#### PROBLEM DETAILS
When you copy the data that follows, reproduce every word exactly and leave out the images.

++++++

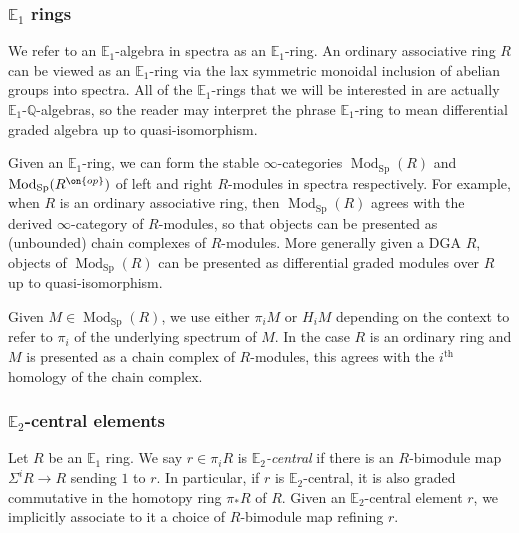 \documentclass[12 pt]{amsart}
\theoremstyle{plain}
\theoremstyle{definition}
\theoremstyle{remark}
\numberwithin{equation}{section}
\DeclareMathOperator\Sp{Sp}
\DeclareMathOperator\Pro{Pro}
\DeclareMathOperator\Mod{Mod}
\newcommand\QQ{\mathbb{Q}}
\newcommand\ZZ{\mathbb{Z}}
\newcommand\EE{\mathbb{E}}
\begin{document}
\subsubsection{$\EE_1$ rings}
We refer to an $\EE_1$-algebra in spectra as an $\EE_1$-ring. An ordinary associative ring $R$ can be viewed as an $\EE_1$-ring via the lax symmetric monoidal inclusion of abelian groups into spectra. All of the $\EE_1$-rings that we will be interested in are actually $\EE_1$-$\QQ$-algebras, so the reader may interpret the phrase $\EE_1$-ring to mean differential graded algebra up to quasi-isomorphism.

Given an $\EE_1$-ring, we can form the stable $\infty$-categories $\Mod_{\Sp}(R)$ and
$\Mod_{\Sp}(R^{\on{op}})$ 
of left and right $R$-modules in spectra respectively. %
For example, when $R$ is an ordinary associative ring, then $\Mod_{\Sp}(R)$ agrees with the derived $\infty$-category of $R$-modules, so that objects can be presented as (unbounded) chain complexes of $R$-modules. More generally given a DGA $R$, objects of $\Mod_{\Sp}(R)$ can be presented as differential graded modules over $R$ up to quasi-isomorphism.

Given $M \in \Mod_{\Sp}(R)$, we use either $\pi_iM$ or $H_iM$ depending on the context to refer to $\pi_i$ of the underlying spectrum of $M$. In the case $R$ is an ordinary ring and $M$ is presented as a chain complex of $R$-modules, this agrees with the $i^{\mathrm{th}}$ homology of the chain complex.%

\subsubsection{$\EE_2$-central elements}
Let $R$ be an $\EE_1$ ring.
We say $r \in \pi_iR$ is {\em $\EE_2$-central} if there is an $R$-bimodule map $\Sigma^iR \to R$ sending $1$ to $r$. %
In particular, if $r$ is $\EE_2$-central, it is also graded commutative in the homotopy ring $\pi_*R$ of $R$. 
Given an $\EE_2$-central element $r$, we implicitly associate to it a choice of $R$-bimodule map refining $r$.
\end{document}
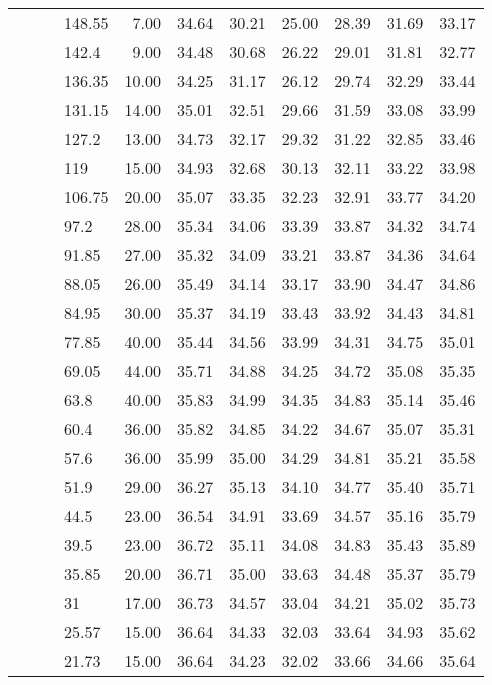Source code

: \begin{longtable}{llllrrrrrrr}
   &  &  & 148.55 & 7.00 & 34.64 & 30.21 & 25.00 & 28.39 & 31.69 & 33.17 \\ 
   &  &  & 142.4 & 9.00 & 34.48 & 30.68 & 26.22 & 29.01 & 31.81 & 32.77 \\ 
   &  &  & 136.35 & 10.00 & 34.25 & 31.17 & 26.12 & 29.74 & 32.29 & 33.44 \\ 
   &  &  & 131.15 & 14.00 & 35.01 & 32.51 & 29.66 & 31.59 & 33.08 & 33.99 \\ 
   &  &  & 127.2 & 13.00 & 34.73 & 32.17 & 29.32 & 31.22 & 32.85 & 33.46 \\ 
   &  &  & 119 & 15.00 & 34.93 & 32.68 & 30.13 & 32.11 & 33.22 & 33.98 \\ 
   &  &  & 106.75 & 20.00 & 35.07 & 33.35 & 32.23 & 32.91 & 33.77 & 34.20 \\ 
   &  &  & 97.2 & 28.00 & 35.34 & 34.06 & 33.39 & 33.87 & 34.32 & 34.74 \\ 
   &  &  & 91.85 & 27.00 & 35.32 & 34.09 & 33.21 & 33.87 & 34.36 & 34.64 \\ 
   &  &  & 88.05 & 26.00 & 35.49 & 34.14 & 33.17 & 33.90 & 34.47 & 34.86 \\ 
   &  &  & 84.95 & 30.00 & 35.37 & 34.19 & 33.43 & 33.92 & 34.43 & 34.81 \\ 
   &  &  & 77.85 & 40.00 & 35.44 & 34.56 & 33.99 & 34.31 & 34.75 & 35.01 \\ 
   &  &  & 69.05 & 44.00 & 35.71 & 34.88 & 34.25 & 34.72 & 35.08 & 35.35 \\ 
   &  &  & 63.8 & 40.00 & 35.83 & 34.99 & 34.35 & 34.83 & 35.14 & 35.46 \\ 
   &  &  & 60.4 & 36.00 & 35.82 & 34.85 & 34.22 & 34.67 & 35.07 & 35.31 \\ 
   &  &  & 57.6 & 36.00 & 35.99 & 35.00 & 34.29 & 34.81 & 35.21 & 35.58 \\ 
   &  &  & 51.9 & 29.00 & 36.27 & 35.13 & 34.10 & 34.77 & 35.40 & 35.71 \\ 
   &  &  & 44.5 & 23.00 & 36.54 & 34.91 & 33.69 & 34.57 & 35.16 & 35.79 \\ 
   &  &  & 39.5 & 23.00 & 36.72 & 35.11 & 34.08 & 34.83 & 35.43 & 35.89 \\ 
   &  &  & 35.85 & 20.00 & 36.71 & 35.00 & 33.63 & 34.48 & 35.37 & 35.79 \\ 
   &  &  & 31 & 17.00 & 36.73 & 34.57 & 33.04 & 34.21 & 35.02 & 35.73 \\ 
   &  &  & 25.57 & 15.00 & 36.64 & 34.33 & 32.03 & 33.64 & 34.93 & 35.62 \\ 
   &  &  & 21.73 & 15.00 & 36.64 & 34.23 & 32.02 & 33.66 & 34.66 & 35.64 \\ 

\end{longtable}
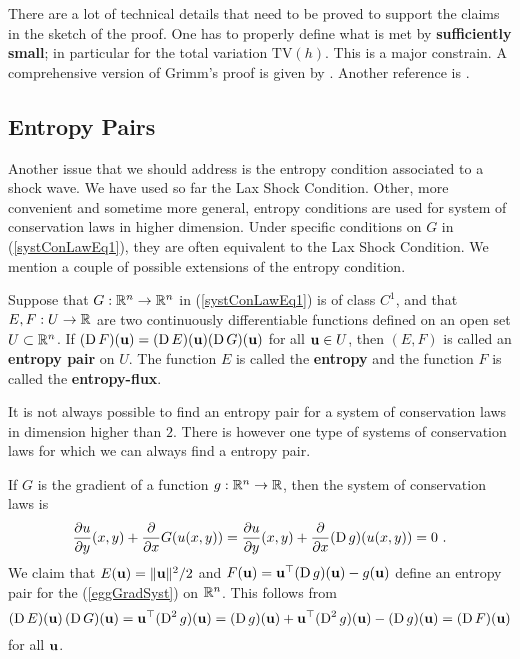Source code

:There are a lot of technical details that need to be proved to support
the claims in the sketch of the proof.  One has to properly define what 
is met by {\bfseries sufficiently small}; in particular for the total
variation $\text{TV}(h)$.  This is a major constrain.
A comprehensive version of Grimm's proof is given by \cite{Smo}.
Another reference is \cite{LeF}.

\subsection{Entropy Pairs}

Another issue that we should address is the entropy condition
associated to a shock wave.  We have used so far the Lax Shock
Condition.  Other, more convenient and sometime more general, entropy
conditions are used for system of conservation laws in higher
dimension.  Under specific conditions on $G$ in (\ref{systConLawEq1}),
they are often equivalent to the Lax Shock Condition.  We mention a
couple of possible extensions of the entropy condition.

\begin{defn}
Suppose that $G:\RR^n \to \RR^n$ in (\ref{systConLawEq1}) is of class
$C^1$, and that $E,F:U\to \RR$ are two continuously differentiable
functions defined on an open set $U \subset \RR^n$.  If
$(\diff F)(\VEC{u}) = (\diff E)(\VEC{u}) (\diff G)(\VEC{u})$ for all
$\VEC{u} \in U$,
then $(E,F)$ is called an {\bfseries entropy pair} on $U$.  The function $E$ is called the
{\bfseries entropy} and the function
$F$ is called the {\bfseries entropy-flux}.
\end{defn}

\begin{egg}
It is not always possible to find an entropy pair for a system of
conservation laws in dimension higher than $2$.  There is however one
type of systems of conservation laws for which we can always find a
entropy pair.

If $G$ is the gradient of a function $g:\RR^n \to \RR$,
then the system of conservation laws is
\begin{equation} \label{eggGradSyst}
\pdydx{u}{y}(x,y) + \pdfdx{G(u(x,y))}{x}
= \pdydx{u}{y}(x,y) + \pdfdx{(\diff g)(u(x,y))}{x} = 0 \ .
\end{equation}
We claim that $E(\VEC{u}) = \|\VEC{u}\|^2/2$ and
$F(\VEC{u}) = \VEC{u}^\top (\diff g)(\VEC{u}) - g(\VEC{u})$ define
an entropy pair for the (\ref{eggGradSyst}) on $\RR^n$.  This follows
from
\[
(\diff E)(\VEC{u})\, (\diff G)(\VEC{u})
= \VEC{u}^\top (\diff^2 g)(\VEC{u})
= (\diff g)(\VEC{u}) + \VEC{u}^\top (\diff^2 g)(\VEC{u}) - (\diff g)(\VEC{u})
= (\diff F)(\VEC{u})
\]
for all $\VEC{u}$.
\end{egg}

++++++

#### EXERCISE ANSWER
 \documentclass[12 pt]{amsart}
\theoremstyle{plain}
\theoremstyle{definition}
\theoremstyle{remark}
\numberwithin{equation}{section}
\DeclareMathOperator\Sp{Sp}
\DeclareMathOperator\Pro{Pro}
\DeclareMathOperator\Mod{Mod}
\newcommand\QQ{\mathbb{Q}}
\newcommand\ZZ{\mathbb{Z}}
\newcommand\EE{\mathbb{E}}
\begin{document}
\subsubsection{$\EE_1$ rings}
We refer to an $\EE_1$-algebra in spectra as an $\EE_1$-ring. An ordinary associative ring $R$ can be viewed as an $\EE_1$-ring via the lax symmetric monoidal inclusion of abelian groups into spectra. All of the $\EE_1$-rings that we will be interested in are actually $\EE_1$-$\QQ$-algebras, so the reader may interpret the phrase $\EE_1$-ring to mean differential graded algebra up to quasi-isomorphism.

Given an $\EE_1$-ring, we can form the stable $\infty$-categories $\Mod_{\Sp}(R)$ and
$\Mod_{\Sp}(R^{\on{op}})$ 
of left and right $R$-modules in spectra respectively. %
For example, when $R$ is an ordinary associative ring, then $\Mod_{\Sp}(R)$ agrees with the derived $\infty$-category of $R$-modules, so that objects can be presented as (unbounded) chain complexes of $R$-modules. More generally given a DGA $R$, objects of $\Mod_{\Sp}(R)$ can be presented as differential graded modules over $R$ up to quasi-isomorphism.

Given $M \in \Mod_{\Sp}(R)$, we use either $\pi_iM$ or $H_iM$ depending on the context to refer to $\pi_i$ of the underlying spectrum of $M$. In the case $R$ is an ordinary ring and $M$ is presented as a chain complex of $R$-modules, this agrees with the $i^{\mathrm{th}}$ homology of the chain complex.%

\subsubsection{$\EE_2$-central elements}
Let $R$ be an $\EE_1$ ring.
We say $r \in \pi_iR$ is {\em $\EE_2$-central} if there is an $R$-bimodule map $\Sigma^iR \to R$ sending $1$ to $r$. %
In particular, if $r$ is $\EE_2$-central, it is also graded commutative in the homotopy ring $\pi_*R$ of $R$. 
Given an $\EE_2$-central element $r$, we implicitly associate to it a choice of $R$-bimodule map refining $r$.
\end{document}
Source code

: \begin{longtable}{llllrrrrrrr}
   &  &  & 148.55 & 7.00 & 34.64 & 30.21 & 25.00 & 28.39 & 31.69 & 33.17 \\ 
   &  &  & 142.4 & 9.00 & 34.48 & 30.68 & 26.22 & 29.01 & 31.81 & 32.77 \\ 
   &  &  & 136.35 & 10.00 & 34.25 & 31.17 & 26.12 & 29.74 & 32.29 & 33.44 \\ 
   &  &  & 131.15 & 14.00 & 35.01 & 32.51 & 29.66 & 31.59 & 33.08 & 33.99 \\ 
   &  &  & 127.2 & 13.00 & 34.73 & 32.17 & 29.32 & 31.22 & 32.85 & 33.46 \\ 
   &  &  & 119 & 15.00 & 34.93 & 32.68 & 30.13 & 32.11 & 33.22 & 33.98 \\ 
   &  &  & 106.75 & 20.00 & 35.07 & 33.35 & 32.23 & 32.91 & 33.77 & 34.20 \\ 
   &  &  & 97.2 & 28.00 & 35.34 & 34.06 & 33.39 & 33.87 & 34.32 & 34.74 \\ 
   &  &  & 91.85 & 27.00 & 35.32 & 34.09 & 33.21 & 33.87 & 34.36 & 34.64 \\ 
   &  &  & 88.05 & 26.00 & 35.49 & 34.14 & 33.17 & 33.90 & 34.47 & 34.86 \\ 
   &  &  & 84.95 & 30.00 & 35.37 & 34.19 & 33.43 & 33.92 & 34.43 & 34.81 \\ 
   &  &  & 77.85 & 40.00 & 35.44 & 34.56 & 33.99 & 34.31 & 34.75 & 35.01 \\ 
   &  &  & 69.05 & 44.00 & 35.71 & 34.88 & 34.25 & 34.72 & 35.08 & 35.35 \\ 
   &  &  & 63.8 & 40.00 & 35.83 & 34.99 & 34.35 & 34.83 & 35.14 & 35.46 \\ 
   &  &  & 60.4 & 36.00 & 35.82 & 34.85 & 34.22 & 34.67 & 35.07 & 35.31 \\ 
   &  &  & 57.6 & 36.00 & 35.99 & 35.00 & 34.29 & 34.81 & 35.21 & 35.58 \\ 
   &  &  & 51.9 & 29.00 & 36.27 & 35.13 & 34.10 & 34.77 & 35.40 & 35.71 \\ 
   &  &  & 44.5 & 23.00 & 36.54 & 34.91 & 33.69 & 34.57 & 35.16 & 35.79 \\ 
   &  &  & 39.5 & 23.00 & 36.72 & 35.11 & 34.08 & 34.83 & 35.43 & 35.89 \\ 
   &  &  & 35.85 & 20.00 & 36.71 & 35.00 & 33.63 & 34.48 & 35.37 & 35.79 \\ 
   &  &  & 31 & 17.00 & 36.73 & 34.57 & 33.04 & 34.21 & 35.02 & 35.73 \\ 
   &  &  & 25.57 & 15.00 & 36.64 & 34.33 & 32.03 & 33.64 & 34.93 & 35.62 \\ 
   &  &  & 21.73 & 15.00 & 36.64 & 34.23 & 32.02 & 33.66 & 34.66 & 35.64 \\ 

\end{longtable}
Source code

:There are a lot of technical details that need to be proved to support
the claims in the sketch of the proof.  One has to properly define what 
is met by {\bfseries sufficiently small}; in particular for the total
variation $\text{TV}(h)$.  This is a major constrain.
A comprehensive version of Grimm's proof is given by \cite{Smo}.
Another reference is \cite{LeF}.

\subsection{Entropy Pairs}

Another issue that we should address is the entropy condition
associated to a shock wave.  We have used so far the Lax Shock
Condition.  Other, more convenient and sometime more general, entropy
conditions are used for system of conservation laws in higher
dimension.  Under specific conditions on $G$ in (\ref{systConLawEq1}),
they are often equivalent to the Lax Shock Condition.  We mention a
couple of possible extensions of the entropy condition.

\begin{defn}
Suppose that $G:\RR^n \to \RR^n$ in (\ref{systConLawEq1}) is of class
$C^1$, and that $E,F:U\to \RR$ are two continuously differentiable
functions defined on an open set $U \subset \RR^n$.  If
$(\diff F)(\VEC{u}) = (\diff E)(\VEC{u}) (\diff G)(\VEC{u})$ for all
$\VEC{u} \in U$,
then $(E,F)$ is called an {\bfseries entropy pair} on $U$.  The function $E$ is called the
{\bfseries entropy} and the function
$F$ is called the {\bfseries entropy-flux}.
\end{defn}

\begin{egg}
It is not always possible to find an entropy pair for a system of
conservation laws in dimension higher than $2$.  There is however one
type of systems of conservation laws for which we can always find a
entropy pair.

If $G$ is the gradient of a function $g:\RR^n \to \RR$,
then the system of conservation laws is
\begin{equation} \label{eggGradSyst}
\pdydx{u}{y}(x,y) + \pdfdx{G(u(x,y))}{x}
= \pdydx{u}{y}(x,y) + \pdfdx{(\diff g)(u(x,y))}{x} = 0 \ .
\end{equation}
We claim that $E(\VEC{u}) = \|\VEC{u}\|^2/2$ and
$F(\VEC{u}) = \VEC{u}^\top (\diff g)(\VEC{u}) - g(\VEC{u})$ define
an entropy pair for the (\ref{eggGradSyst}) on $\RR^n$.  This follows
from
\[
(\diff E)(\VEC{u})\, (\diff G)(\VEC{u})
= \VEC{u}^\top (\diff^2 g)(\VEC{u})
= (\diff g)(\VEC{u}) + \VEC{u}^\top (\diff^2 g)(\VEC{u}) - (\diff g)(\VEC{u})
= (\diff F)(\VEC{u})
\]
for all $\VEC{u}$.
\end{egg}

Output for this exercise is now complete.